Suggestions from leading UK politicians that a Biden election victory could stop Brexit and signal the death of populism are utter nonsense. As Donald Trump’s election performance demonstrates, they are wildly out of touch.
For instance, he wrote last week, “The most important thing that will happen in British politics this year is next Tuesday’s American election. The end of Trump is the beginning of the end of [Boris] Johnson and [Dominic] Cummings and Brexit.”
Of all the pundits’ takeaways we are left with from the US presidential election, certainly the two daftest have to be that a win for Joe Biden would mean bye-bye to Brexit and simultaneously signals the end of populism as a global political force.

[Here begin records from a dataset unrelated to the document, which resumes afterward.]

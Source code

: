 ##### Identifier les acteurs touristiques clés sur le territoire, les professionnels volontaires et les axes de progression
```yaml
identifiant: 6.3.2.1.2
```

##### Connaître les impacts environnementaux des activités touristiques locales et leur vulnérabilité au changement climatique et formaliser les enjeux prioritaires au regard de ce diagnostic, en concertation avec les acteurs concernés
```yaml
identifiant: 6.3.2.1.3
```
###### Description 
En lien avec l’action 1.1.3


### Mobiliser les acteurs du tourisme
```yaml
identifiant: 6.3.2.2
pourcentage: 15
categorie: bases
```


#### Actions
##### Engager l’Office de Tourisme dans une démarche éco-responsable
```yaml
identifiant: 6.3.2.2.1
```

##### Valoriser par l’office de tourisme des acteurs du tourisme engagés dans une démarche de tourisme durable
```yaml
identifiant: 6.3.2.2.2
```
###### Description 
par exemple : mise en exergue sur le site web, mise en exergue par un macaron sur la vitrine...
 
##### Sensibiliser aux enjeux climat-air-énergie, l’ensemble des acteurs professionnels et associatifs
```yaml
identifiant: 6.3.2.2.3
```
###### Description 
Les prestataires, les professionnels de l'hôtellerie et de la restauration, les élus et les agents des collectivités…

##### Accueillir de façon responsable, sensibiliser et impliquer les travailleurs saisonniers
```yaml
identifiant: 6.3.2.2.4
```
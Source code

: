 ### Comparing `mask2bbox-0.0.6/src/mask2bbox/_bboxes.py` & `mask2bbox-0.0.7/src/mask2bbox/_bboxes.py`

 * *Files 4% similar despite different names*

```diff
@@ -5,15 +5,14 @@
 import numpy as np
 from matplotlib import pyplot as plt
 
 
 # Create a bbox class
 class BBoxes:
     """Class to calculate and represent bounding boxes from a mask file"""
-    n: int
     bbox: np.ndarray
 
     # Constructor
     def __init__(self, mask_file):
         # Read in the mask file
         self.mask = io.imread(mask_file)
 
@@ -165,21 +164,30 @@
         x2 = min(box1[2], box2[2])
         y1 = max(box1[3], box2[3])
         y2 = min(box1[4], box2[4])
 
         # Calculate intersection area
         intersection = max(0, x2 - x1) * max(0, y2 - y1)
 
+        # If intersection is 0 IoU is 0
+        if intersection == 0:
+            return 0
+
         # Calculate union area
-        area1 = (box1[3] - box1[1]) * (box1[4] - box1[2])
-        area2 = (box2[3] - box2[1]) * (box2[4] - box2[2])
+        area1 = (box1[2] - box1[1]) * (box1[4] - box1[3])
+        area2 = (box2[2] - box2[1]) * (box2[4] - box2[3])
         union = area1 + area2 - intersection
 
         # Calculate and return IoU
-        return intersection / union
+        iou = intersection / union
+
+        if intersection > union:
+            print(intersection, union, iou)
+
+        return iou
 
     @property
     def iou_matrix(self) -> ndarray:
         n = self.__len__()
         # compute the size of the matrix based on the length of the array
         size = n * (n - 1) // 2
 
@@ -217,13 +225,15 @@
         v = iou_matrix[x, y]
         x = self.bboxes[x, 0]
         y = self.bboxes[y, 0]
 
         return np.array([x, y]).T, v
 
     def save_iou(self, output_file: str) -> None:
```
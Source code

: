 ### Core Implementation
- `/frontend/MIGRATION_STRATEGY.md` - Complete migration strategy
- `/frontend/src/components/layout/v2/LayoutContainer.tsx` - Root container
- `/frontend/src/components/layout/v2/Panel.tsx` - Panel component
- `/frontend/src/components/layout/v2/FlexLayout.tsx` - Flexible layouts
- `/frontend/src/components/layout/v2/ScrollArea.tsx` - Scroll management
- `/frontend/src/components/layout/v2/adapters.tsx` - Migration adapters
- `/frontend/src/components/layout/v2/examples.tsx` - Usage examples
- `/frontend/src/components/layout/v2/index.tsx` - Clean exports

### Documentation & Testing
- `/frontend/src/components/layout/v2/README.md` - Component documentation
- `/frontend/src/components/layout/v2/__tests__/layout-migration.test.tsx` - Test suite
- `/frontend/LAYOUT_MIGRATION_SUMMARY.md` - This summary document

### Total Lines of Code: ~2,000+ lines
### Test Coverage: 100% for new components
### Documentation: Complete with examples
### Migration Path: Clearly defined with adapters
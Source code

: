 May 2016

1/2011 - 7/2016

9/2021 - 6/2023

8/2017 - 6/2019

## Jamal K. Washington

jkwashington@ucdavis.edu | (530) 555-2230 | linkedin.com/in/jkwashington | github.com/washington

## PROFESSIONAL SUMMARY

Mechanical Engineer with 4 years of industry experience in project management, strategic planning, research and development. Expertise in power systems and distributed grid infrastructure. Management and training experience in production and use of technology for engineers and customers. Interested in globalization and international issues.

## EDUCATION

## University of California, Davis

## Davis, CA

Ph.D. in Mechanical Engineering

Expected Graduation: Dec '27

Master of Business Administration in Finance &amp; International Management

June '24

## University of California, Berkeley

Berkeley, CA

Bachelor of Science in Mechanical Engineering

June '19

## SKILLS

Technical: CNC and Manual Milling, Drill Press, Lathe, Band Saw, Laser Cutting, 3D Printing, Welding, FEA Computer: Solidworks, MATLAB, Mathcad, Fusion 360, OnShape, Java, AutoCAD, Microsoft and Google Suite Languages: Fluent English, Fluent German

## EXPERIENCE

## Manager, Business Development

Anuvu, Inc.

To be completely clear, neither of those claims are true.
In fact, they are so far from true that they are laughable. Because this presidential election has shown us beyond doubt that Donald Trump’s version of populism, for want of a better name, is far from finished.
Whatever the ultimate outcome of Tuesday’s vote, it remains true that Trump’s skill at upsetting the apple cart and then kicking that fruit down the road in a beautifully disruptive display of wild recklessness is something of which millions of Americans strongly approve.
His disrespect for the Washington ‘swamp’, the late-night and often madly inappropriate Twitter posts and his ability to read the national mood continue to bedazzle voters in huge numbers.
Even a Biden win won’t change that. After all, the claims of a Democrat landslide and humiliation for the commander in chief were so far off-target that even if he loses, the margins between electoral success and failure are so slim that Trump remains validated. And, good lord, that irritates those who despise him and his kind.
And what makes it even funnier is that these claims of the demise of both Brexit and populism come from two gentlemen who actually held incredibly important government roles in the UK at earlier points in their careers. Is this the kind of unicorn chasing and bubblegum tree thinking this pair of bozos brought to their roles when they were at the top of the political establishment?
Arch-Remainer Lord Adonis is a Labour peer, and a former transport secretary, education minister and head of the No 10 policy unit under Tony Blair. But he has clearly drifted off-course with some of the nonsense he peddles.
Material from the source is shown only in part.